Frank H. Joyce
Cops Riot at Belle Isle
Have Hate-In
“When you have $50 billion invested in defense what you need most isn’t allies but an enemy.”
— Nelson Algren said in Ramparts, May, 1967.
When you have policemen on horses and Tactical Mobile Units with little baseball bats and “riot-trained” commandos, what you need most is not a Love-In but a riot.
And when the Detroit Police Department wants a riot bad enough, they get one; manufactured it right out of plain ordinary friendliness, like the one they invented on Kercheval last summer.
This one they pinned on the Outlaws instead of the Negroes. But then the Outlaws are almost as good an excuse. Besides, once it’s started, you can crack heads without regard to race, creed, color or national origin.
To a policeman that is apparently what a head is for.
One of the heads belonged to the son of a Dearborn doctor named Clem Kocinski. The police claim he was hit by someone other than a policeman. Dr. Kocinski, whose son was not even on Belle Isle and hadn’t been all afternoon, said his son was struck as he emerged from the Howard Johnson’s Restaurant at the foot of the Belle Isle bridge.
The doctor added that a Detroit area school teacher had called to inform him that he too had been attacked by the police when he sought assistance in getting from the restaurant to his car.
Most of the trouble a high police official has privately admitted. came from the mounted police. Miss Nancy E. Goldsworthy, who attended the love-in with companions, including a returned Vietnam Marine veteran, in a letter to the Detroit Free Press on May 3, supported the charge that the police were at fault: “The sidewalk (on Jefferson) was no sanctuary as the police galloped...into the crowd recklessly smashing the closest head with their clubs. The remnants of the crowd were still trapped on the bridge with but two choices: to jump over the railing and fall 80 feet or to crouch down helplessly... We feel that the Detroit Mounted Police started a riot rather than prevented one. We used to think police brutality was a farce but may be it isn’t.”
One can sympathize with the police. They were confused. Confusion leads to frustration. And frustration, the psychologists tell us, produces aggression.
Role confusion is the technical term. What is a policeman supposed to do at a love in anyway? Usually they find out what to do by listening to their superiors.

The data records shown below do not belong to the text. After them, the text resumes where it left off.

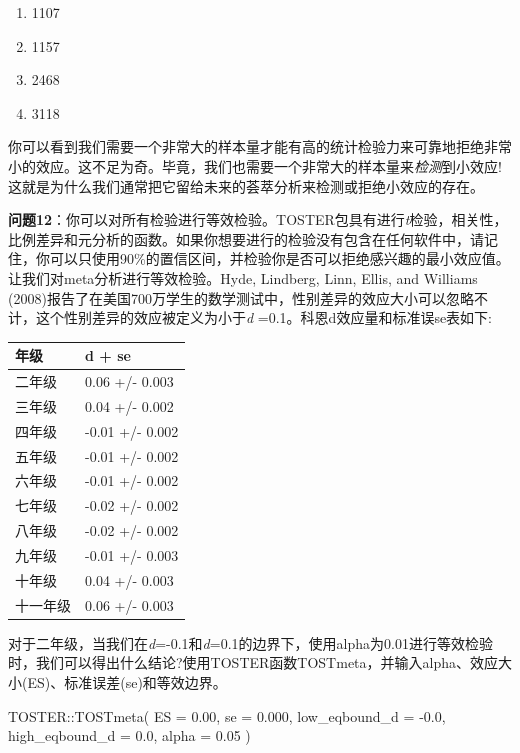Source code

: \documentclass[
  letterpaper,
  DIV=11,
  numbers=noendperiod]{scrreprt}
\newenvironment{Shaded}{\begin{snugshade}}{\end{snugshade}}
\newcommand{\AttributeTok}[1]{\textcolor[rgb]{0.40,0.45,0.13}{#1}}
\newcommand{\FloatTok}[1]{\textcolor[rgb]{0.68,0.00,0.00}{#1}}
\newcommand{\FunctionTok}[1]{\textcolor[rgb]{0.28,0.35,0.67}{#1}}
\newcommand{\NormalTok}[1]{\textcolor[rgb]{0.00,0.23,0.31}{#1}}
\newcommand{\SpecialCharTok}[1]{\textcolor[rgb]{0.37,0.37,0.37}{#1}}
\providecommand{\tightlist}{%
  \setlength{\itemsep}{0pt}\setlength{\parskip}{0pt}}\usepackage{longtable,booktabs,array}
\begin{document}
\begin{enumerate}
\def\labelenumi{\Alph{enumi})}
\tightlist
\item
  1107
\item
  1157
\item
  2468
\item
  3118
\end{enumerate}

你可以看到我们需要一个非常大的样本量才能有高的统计检验力来可靠地拒绝非常小的效应。这不足为奇。毕竟，我们也需要一个非常大的样本量来\emph{检测}到小效应!这就是为什么我们通常把它留给未来的荟萃分析来检测或拒绝小效应的存在。

\textbf{问题12}：你可以对所有检验进行等效检验。TOSTER包具有进行\emph{t}检验，相关性，比例差异和元分析的函数。如果你想要进行的检验没有包含在任何软件中，请记住，你可以只使用90\%的置信区间，并检验你是否可以拒绝感兴趣的最小效应值。让我们对meta分析进行等效检验。Hyde,
Lindberg, Linn, Ellis, and Williams
(2008)报告了在美国700万学生的数学测试中，性别差异的效应大小可以忽略不计，这个性别差异的效应被定义为小于\emph{d}
=0.1。科恩d效应量和标准误se表如下:

\begin{longtable}[]{@{}ll@{}}
\toprule\noalign{}
\textbf{年级} & \textbf{d + se} \\
\midrule\noalign{}
\endhead
\bottomrule\noalign{}
\endlastfoot
二年级 & 0.06 +/- 0.003 \\
三年级 & 0.04 +/- 0.002 \\
四年级 & -0.01 +/- 0.002 \\
五年级 & -0.01 +/- 0.002 \\
六年级 & -0.01 +/- 0.002 \\
七年级 & -0.02 +/- 0.002 \\
八年级 & -0.02 +/- 0.002 \\
九年级 & -0.01 +/- 0.003 \\
十年级 & 0.04 +/- 0.003 \\
十一年级 & 0.06 +/- 0.003 \\
\end{longtable}

对于二年级，当我们在\emph{d}=-0.1和\emph{d}=0.1的边界下，使用alpha为0.01进行等效检验时，我们可以得出什么结论?使用TOSTER函数TOSTmeta，并输入alpha、效应大小(ES)、标准误差(se)和等效边界。

\begin{Shaded}
\begin{Highlighting}[]
\NormalTok{TOSTER}\SpecialCharTok{::}\FunctionTok{TOSTmeta}\NormalTok{(}
  \AttributeTok{ES =} \FloatTok{0.00}\NormalTok{,}
  \AttributeTok{se =} \FloatTok{0.000}\NormalTok{,}
  \AttributeTok{low\_eqbound\_d =} \SpecialCharTok{{-}}\FloatTok{0.0}\NormalTok{,}
  \AttributeTok{high\_eqbound\_d =} \FloatTok{0.0}\NormalTok{,}
  \AttributeTok{alpha =} \FloatTok{0.05}
\NormalTok{)}
\end{Highlighting}
\end{Shaded}
\end{document}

And the superiors find out from the newspapers and the politicians. But the newspapers and the politicians were confused.
On one day, the Detroit News ran four separate stories, features and columns on John Sinclair. Enough to make you forget about the war in Vietnam. Damn near bumped out crime in the streets. For what?
Because they don’t understand it. Fear of the Unknown. Anthony Bertoni, former head of the Tactical Mobile Units and currently chief inspector of the Detroit Police Department issuing a joint statement with convicted dope peddler, sex maniac, molester of children’s minds John Sinclair. Just getting past the pun involved is enough to boggle the mind.
And boggle it did. The newspapers still haven’t figured out whether they were for it or against it. And the prosecutors of Oakland, Wayne and Macomb counties haven’t yet apparently figured out whether the Sun is obscene or not and whether it should be sold to people under 85 years of age. So they’re no help.
School principals are more decisive. They have taken to suspending students from school for “sales or possession” of either the Sun or the Fifth Estate. What would we do without the educators, training young minds in Freedom and Democracy?
History would seem to indicate that hate will carry the day.